Autoconhecimento é fundamental para se relacionar
Por Rosemeire Zago
06/03/2010
As relações em geral são sempre motivo de queixas e uma das mais
frequentes é o modo pelo qual somos tratados, independente dos
motivos. A frase: O oposto do amor não é o ódio, é a indiferença de
Érico Veríssimo, nos faz lembrar em como as pessoas tratam com
indiferença aqueles com quem convivem e dizem amar. Não, com certeza
isso não é amor! Algumas pessoas entram na vida de outras e fazem um
verdadeiro estrago... e sequer demonstram arrependimento, sequer
voltam para pedir desculpas ou saber como você está se sentindo.
Quem já foi alvo da indiferença sabe a dor e o estrago que causa, e
sabe também que os cacos serão um a um recolhidos, mas até isso
acontecer quanto sofrimento provoca... E quem causou isso continua a
vida, muitas vezes sem sentir o mínimo de dor, ao menos
aparentemente, e vai machucando outros por onde passa.
Claro que um relacionamento afetivo tem sua base e suas
peculiaridades, e se um faz algo, foi porque o outro permitiu; mas a
verdade é que quem não está bem consigo mesmo, deveria no mínimo ter
a responsabilidade de não se envolver com outra pessoa. Sim, muitas
pessoas não têm a percepção de não estar bem, e quando se
relacionam, o outro muitas vezes funciona como um verdadeiro
espelho, ou seja, aquilo que não vê em si mesmo, projeta no outro,
acreditando verdadeiramente que não lhe pertence. Usa o outro como
espelho, sempre com o dedo acusador, sem se dar conta de que apenas
está projetando no outro tudo que não consegue –ou não quer–
enxergar em si mesmo.
É importante pensar ainda que se envolver para um pode não ter o
mesmo significado para o outro, pois a maioria apenas mantém
relações superficiais. Enfim, as variáveis são muitas, o que não nos
impede de refletir sobre as possíveis causas e suas consequências, e
assim ficarmos mais atentos na próxima relação. Afinal, os erros e
as experiências são para aprendermos. Portanto, cabe a quem conhece
esse processo não cair em tal cilada.
As pessoas estão tão alienadas de si mesmas, vivendo tão na
superficialidade, que se esquecem de valores básicos como educação
e, acima de tudo, respeito. Mas como podem se preocupar com o que o
outro sente se não identificam nem aquilo que está bem dentro de si
mesmo? Como respeitar os sentimentos do outro, se não respeitam nem
os próprios sentimentos? Diante de tantos desencontros, como se
envolver, verdadeiramente, sem se machucar?

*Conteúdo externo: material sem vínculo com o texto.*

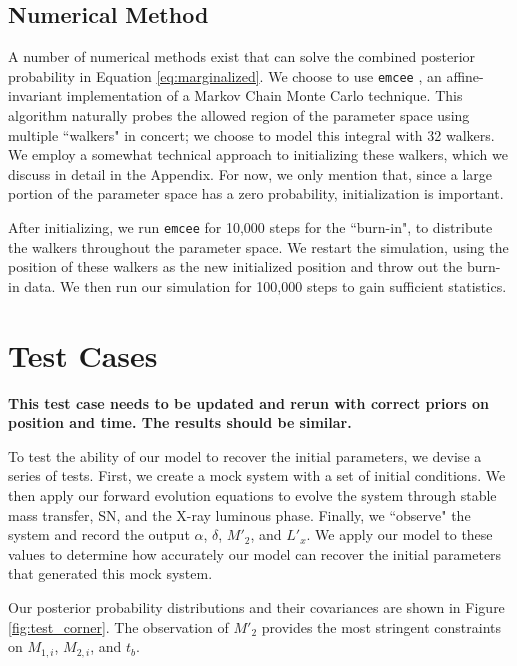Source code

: \documentclass[12pt, preprint]{aastex}
\begin{document}
 


\subsection{Numerical Method}

A number of numerical methods exist that can solve the combined posterior probability in Equation \ref{eq:marginalized}. We choose to use {\tt emcee} \citep{foreman-mackey13}, an affine-invariant implementation of a Markov Chain Monte Carlo technique. This algorithm naturally probes the allowed region of the parameter space using multiple ``walkers" in concert; we choose to model this integral with 32 walkers. We employ a somewhat technical approach to initializing these walkers, which we discuss in detail in the Appendix. For now, we only mention that, since a large portion of the parameter space has a zero probability, initialization is important.

After initializing, we run {\tt emcee} for 10,000 steps for the ``burn-in", to distribute the walkers throughout the parameter space. We restart the simulation, using the position of these walkers as the new initialized position and throw out the burn-in data. We then run our simulation for 100,000 steps to gain sufficient statistics. 





\section{Test Cases}

{\bf This test case needs to be updated and rerun with correct priors on position and time. The results should be similar.}

To test the ability of our model to recover the initial parameters, we devise a series of tests. First, we create a mock system with a set of initial conditions. We then apply our forward evolution equations to evolve the system through stable mass transfer, SN, and the X-ray luminous phase. Finally, we ``observe" the system and record the output $\alpha$, $\delta$, $M'_2$, and $L'_x$. We apply our model to these values to determine how accurately our model can recover the initial parameters that generated this mock system. 

Our posterior probability distributions and their covariances are shown in Figure \ref{fig:test_corner}. The observation of $M'_2$ provides the most stringent constraints on $M_{1,i}$, $M_{2,i}$, and $t_b$.
\end{document}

Sim, o outro machucou, e nós, por vários motivos, conscientes ou
não, permitimos, consentimos, nos iludimos, criamos expectativas, e
ainda não consideramos vários sinais, sutis ou evidentes e o
resultado disso tudo é um só: dor, dor e mais dor! Muitas vezes
fazemos muito, cedemos muito, com a intenção que a relação dê certo;
esperamos que dessa vez fosse diferente, mas não é!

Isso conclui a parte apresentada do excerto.